Sirens wailed and lights flashed out front. I led a paramedic up the garden path to my fallen uncle and knelt nearby as she checked for his pulse. She was anxious to help him, and felt discouraged when it became apparent that she had failed. It was the second time that day that someone had died under her care. A police officer came and took a statement from me, and as he wrote I knew that he had shot an unarmed man two months before. The derelict had suddenly raised his hand and the cop saw a gun that wasn’t there. It had all been covered up, but he still felt haunted by what he had done. And then I saw the derelict standing in the garden by the angel. He fingered the hole in his chest. I knew that he had abandoned his wife and daughter when drugs and liquor consumed him, and he regretted that he had not done more to take care of them. And then I saw his little girl standing by his grave in a cemetery across town. She grew from a seven year old to an adult in seconds, and now was a twenty year old woman wearing black. She dropped a small bouquet of wild flowers on his grave but felt nearly nothing for him. And yet she was burdened by guilt for the shallowness of her grief because she remembered a sunny day at a park when her father pushed her on the swings, bought her an ice cream cone and told her she was pretty.

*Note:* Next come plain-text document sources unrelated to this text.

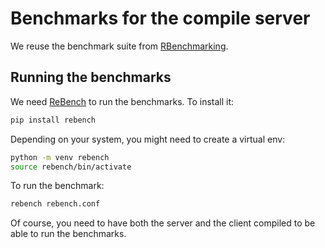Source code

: # Benchmarks for the compile server

We reuse the benchmark suite from [RBenchmarking](https://github.com/reactorlabs/RBenchmarking/tree/master).

## Running the benchmarks

We need [ReBench](https://rebench.readthedocs.io/en/latest/) to run the benchmarks. 
To install it:

```bash
pip install rebench
```

Depending on your system, you might need to create a virtual env:

```bash
python -m venv rebench
source rebench/bin/activate
```

To run the benchmark:

```bash
rebench rebench.conf
```

Of course, you need to have both the server and the client compiled to be able to run the benchmarks.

Richard was angry when he found out that Adolph bequeathed the house and property to me, and grew irate at the reading of the will when the lawyer revealed that I had also inherited a large sum of money. My mother cried when I moved in, and her tears added to the burden that I already felt. I took in stray dogs until I found one that felt comfortable with my company. The others ran away after a few days.
I spend my time gardening and reading trashy novels with plots so unbelievable and characters so shallow that I can remain emotionally detached. I have all the emotion I can handle and try not to volunteer for more.
The angel hasn’t sung to me yet, and I have a feeling that I have a long way to go. I swear that its face gets sadder by the day. It gets very lonely for me at times, but I prefer that form of suffering to the intensity of the pain I feel when I let anyone get close to me. The exception is my little sister’s youngest child, Alice. Whenever she visits her sweetness brightens my day. As I watch her pet my dog and scratch his ears I feel some of the weight lift off of my shoulders.
Alice doesn’t frighten me, but some find her unsettling. She can look right through you and see into your soul. It’s like she knows you better than you know yourself. Her father, a superstitious fool and a man of narrow understanding doesn’t like her all that much. He neglects her. I feel that it is my responsibility to show her some attention if her father won’t. I let her pick flowers from my garden, and if she’s a good, I give her anise cookies and a glass of milk.